When broken down and waiting for assistance, it’s important to know which type of tow truck is best suited to your car to minimise any additional damage during transit. Not every tow truck is capable of moving all types of vehicles, so make sure you inform the towing service of your car’s year, make and model to ensure that the correct truck is used. The two main types of tow truck are wheel-lift trucks, which pull the vehicle on a pair of its own wheels, and flatbed trucks which lift the vehicle completely off the ground to rest on a flat platform.
When towing any two-wheel-drive car, the drive wheels must be never in contact with the ground as this can cause critical damage to the transmission and drivetrain. Even if the car is in neutral, the car should not be towed on its drive wheels; although neutral disengages the engine from the transmission, it does not disengage the wheels from the transmission. As the drive wheels turn the transmission turns; this is dangerous as while the engine is off there is nothing actively cooling or lubricating the transmission and overheating can result. So, for front-wheel-drive vehicles, the front wheels should be elevated and vice versa for rear-wheel-drive. For all-wheel-drive and automatic cars, none of the wheels should touch the road and only flatbed trucks may be used.
Although the more expensive option, when it comes to towing, flatbed trucks provide the most protection to your vehicle. The vehicle is hoisted onto the flat platform at the back of the truck by hydraulics (if the car cannot drive itself onto the platform) and is fastened in place before transportation. Flatbed trucks can transport vehicles efficiently and safely because the car is not dragged behind and cannot collide with roadside debris. Flatbed trucks are the only truck type which can transport heavy, automatic, or four-wheel drive vehicles, but due to the simplicity of a flatbed, it is capable of moving almost any other type of vehicle, including boats. Securing the vehicle to the platform can be more complicated than the attachment process in wheel-lift trucks, but the extra time required is worth the added protection if damage is to be minimised.
There are two types of wheel-lift trucks, those which use the older hook and chain method or those equipped with more modern ‘metal yokes’. Both are less safe than flatbed trucks because the vehicle being towed is essentially dragged behind the truck and is likely to collide with anything on the road. Despite this, the services provided by these types of trucks are usually more affordable than the flatbed alternative.
Hook and chain trucks are only recommended for transporting wrecked vehicles as the hook, which is attached directly to the vehicle’s axle or body, will almost always cause some sort of damage. The chain which connects the hook to the truck can also scratch and dent the exterior of the vehicle, so it’s best to use this method only when extra damage to the vehicle during transport is not of concern.
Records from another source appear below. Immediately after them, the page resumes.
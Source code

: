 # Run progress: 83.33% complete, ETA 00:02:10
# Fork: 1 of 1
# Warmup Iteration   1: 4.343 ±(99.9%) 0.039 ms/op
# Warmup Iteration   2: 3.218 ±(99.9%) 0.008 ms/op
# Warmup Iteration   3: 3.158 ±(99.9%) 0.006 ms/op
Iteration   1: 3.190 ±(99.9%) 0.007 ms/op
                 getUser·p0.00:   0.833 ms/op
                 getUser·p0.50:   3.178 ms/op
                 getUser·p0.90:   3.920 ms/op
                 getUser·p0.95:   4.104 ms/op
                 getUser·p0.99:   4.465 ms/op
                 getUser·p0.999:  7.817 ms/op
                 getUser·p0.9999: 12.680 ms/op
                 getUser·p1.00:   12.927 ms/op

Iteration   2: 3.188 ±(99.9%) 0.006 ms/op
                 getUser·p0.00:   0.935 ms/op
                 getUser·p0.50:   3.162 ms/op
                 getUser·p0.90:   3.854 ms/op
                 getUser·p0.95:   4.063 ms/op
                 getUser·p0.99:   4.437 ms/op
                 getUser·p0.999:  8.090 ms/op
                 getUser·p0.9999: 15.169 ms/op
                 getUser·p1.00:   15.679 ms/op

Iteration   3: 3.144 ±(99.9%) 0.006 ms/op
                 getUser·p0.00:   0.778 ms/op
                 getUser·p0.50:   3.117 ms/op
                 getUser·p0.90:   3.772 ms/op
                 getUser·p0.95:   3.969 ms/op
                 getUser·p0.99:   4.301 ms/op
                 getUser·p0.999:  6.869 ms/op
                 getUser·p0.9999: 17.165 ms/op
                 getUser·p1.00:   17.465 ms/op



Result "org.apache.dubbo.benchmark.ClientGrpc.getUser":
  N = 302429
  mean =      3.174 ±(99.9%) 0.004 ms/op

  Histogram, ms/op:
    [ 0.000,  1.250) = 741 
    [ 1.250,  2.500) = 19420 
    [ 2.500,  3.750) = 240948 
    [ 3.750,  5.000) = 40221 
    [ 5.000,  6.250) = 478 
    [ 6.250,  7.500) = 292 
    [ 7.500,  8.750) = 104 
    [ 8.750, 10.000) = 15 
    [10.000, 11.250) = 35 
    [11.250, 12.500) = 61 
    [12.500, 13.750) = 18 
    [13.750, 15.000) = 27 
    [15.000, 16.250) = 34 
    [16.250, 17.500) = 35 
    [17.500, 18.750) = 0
Wheel-lift trucks which use a metal yoke and hydraulic lift to suspend the drive wheels are more stable and therefore safer. Without the hook and chain, the chances of damage in transit and damage to the car body decrease.
It’s essential to consider the condition of your vehicle and the situation you are in before contacting a towing company. But in a pinch, it’s probably best to use a flatbed truck despite their price.